It is the Yoga of devotion, the most suitable Yoga for people where emotions prevail. It’s the Yoga in which we try to transform the most positive feelings, such as love, altruism, generosity, often aimed to a more or less restricted circle of people, family, friends, to all humanity and especially to the Divine. That is, transforming human love into prem, universal love.
The Yoga of action, understood as selfless service. Serving others without expecting any reward, no gratification has a great effect on our spiritual life. On the one hand it reduces our ego, on the other it gradually teaches us to see the Divine in every living being: humans, animals, plants, the planet that hosts us and the entire universe.
It is royal Yoga, the Yoga of psychic powers. It is the Yoga of self-control. We learn to control the body with the Asanas, then the breath with Pranayama, then the senses with Pratyahara, then the mind with concentration, Dharana, and when the concentration is really focused on a single point we get to real meditation , Dhyana.

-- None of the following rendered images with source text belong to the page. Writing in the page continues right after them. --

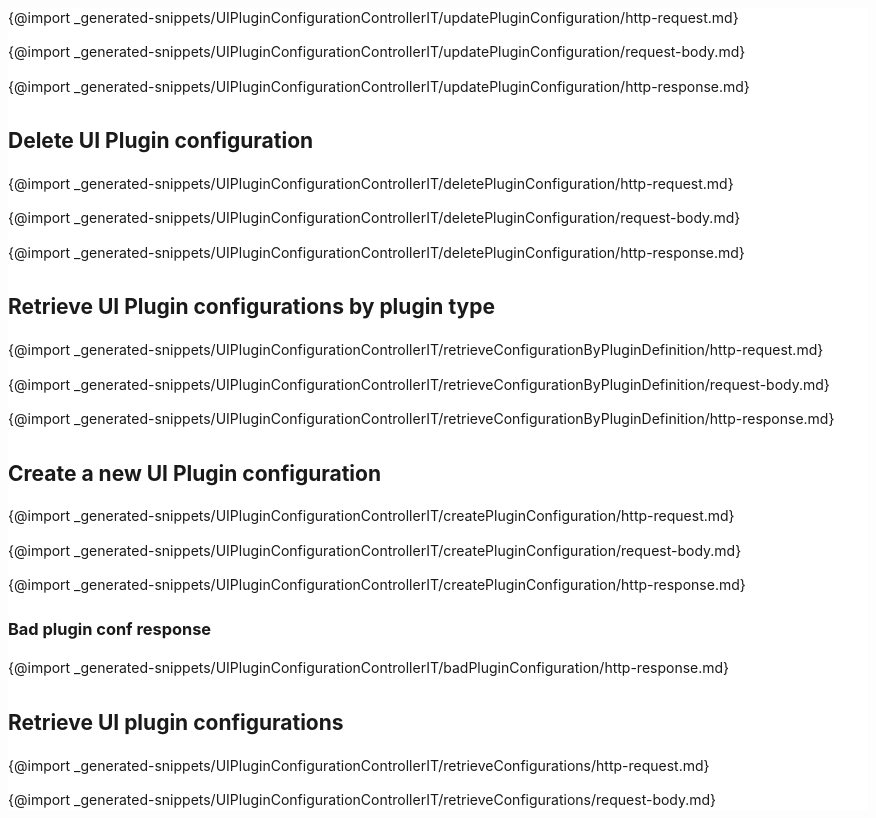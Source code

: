 {@import _generated-snippets/UIPluginConfigurationControllerIT/updatePluginConfiguration/http-request.md}

{@import _generated-snippets/UIPluginConfigurationControllerIT/updatePluginConfiguration/request-body.md}

{@import _generated-snippets/UIPluginConfigurationControllerIT/updatePluginConfiguration/http-response.md}

## Delete UI Plugin configuration

{@import _generated-snippets/UIPluginConfigurationControllerIT/deletePluginConfiguration/http-request.md}

{@import _generated-snippets/UIPluginConfigurationControllerIT/deletePluginConfiguration/request-body.md}

{@import _generated-snippets/UIPluginConfigurationControllerIT/deletePluginConfiguration/http-response.md}

## Retrieve UI Plugin configurations by plugin type

{@import _generated-snippets/UIPluginConfigurationControllerIT/retrieveConfigurationByPluginDefinition/http-request.md}

{@import _generated-snippets/UIPluginConfigurationControllerIT/retrieveConfigurationByPluginDefinition/request-body.md}

{@import _generated-snippets/UIPluginConfigurationControllerIT/retrieveConfigurationByPluginDefinition/http-response.md}

## Create a new UI Plugin configuration

{@import _generated-snippets/UIPluginConfigurationControllerIT/createPluginConfiguration/http-request.md}

{@import _generated-snippets/UIPluginConfigurationControllerIT/createPluginConfiguration/request-body.md}

{@import _generated-snippets/UIPluginConfigurationControllerIT/createPluginConfiguration/http-response.md}

### Bad plugin conf response

{@import _generated-snippets/UIPluginConfigurationControllerIT/badPluginConfiguration/http-response.md}

## Retrieve UI plugin configurations

{@import _generated-snippets/UIPluginConfigurationControllerIT/retrieveConfigurations/http-request.md}

{@import _generated-snippets/UIPluginConfigurationControllerIT/retrieveConfigurations/request-body.md}
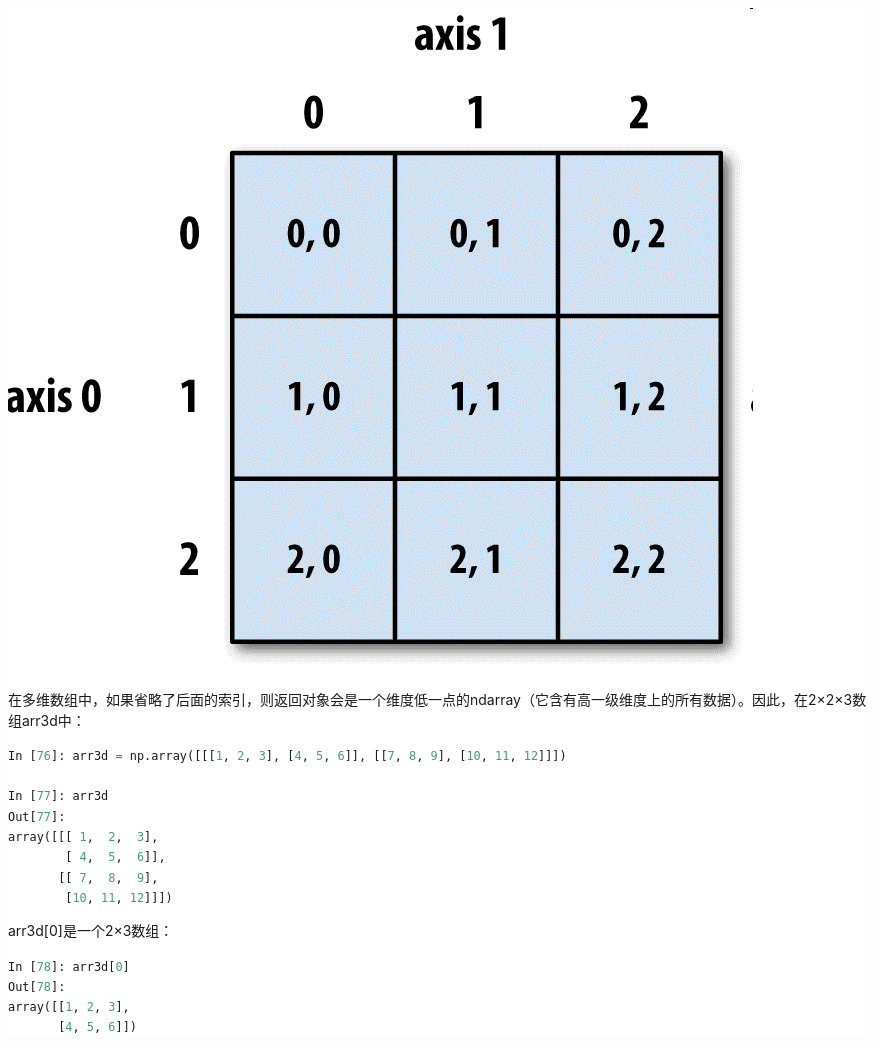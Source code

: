 ![图4-1 NumPy数组中的元素索引](docs/software-engineering/04-python/Python%E6%95%B0%E6%8D%AE%E5%88%86%E6%9E%90/attachments/CH04-NumPy%E5%9F%BA%E7%A1%80%EF%BC%9A%E6%95%B0%E7%BB%84%E5%92%8C%E7%9F%A2%E9%87%8F%E8%AE%A1%E7%AE%97/8e7889364d9004af2ba384c8fe9c26be_MD5.png)

在多维数组中，如果省略了后面的索引，则返回对象会是一个维度低一点的ndarray（它含有高一级维度上的所有数据）。因此，在2×2×3数组arr3d中：
```python
In [76]: arr3d = np.array([[[1, 2, 3], [4, 5, 6]], [[7, 8, 9], [10, 11, 12]]])

In [77]: arr3d
Out[77]: 
array([[[ 1,  2,  3],
        [ 4,  5,  6]],
       [[ 7,  8,  9],
        [10, 11, 12]]])
```

arr3d[0]是一个2×3数组：
```python
In [78]: arr3d[0]
Out[78]: 
array([[1, 2, 3],
       [4, 5, 6]])
```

The Yoga of wisdom, of knowledge. It is particularly suitable for people led to philosophical speculation and rationality. Properly practiced, following the instructions of the texts (one of the most important is certainly Yoga Vasishta), it leads to the vision of the Divine in everything and in every being, which is the ultimate goal of Yoga.
In addition to these four paths there are other related disciplines, such as Mantra Yoga, Nada Yoga, Kundalini Yoga etc., but these remain the fundamentals.
A mistake that many practitioners make is to think they can devote themselves to only one of these paths. In reality, the best thing to do is to practice all four courses, giving priority to the one for which you are most inclined by character, but without neglecting the other three.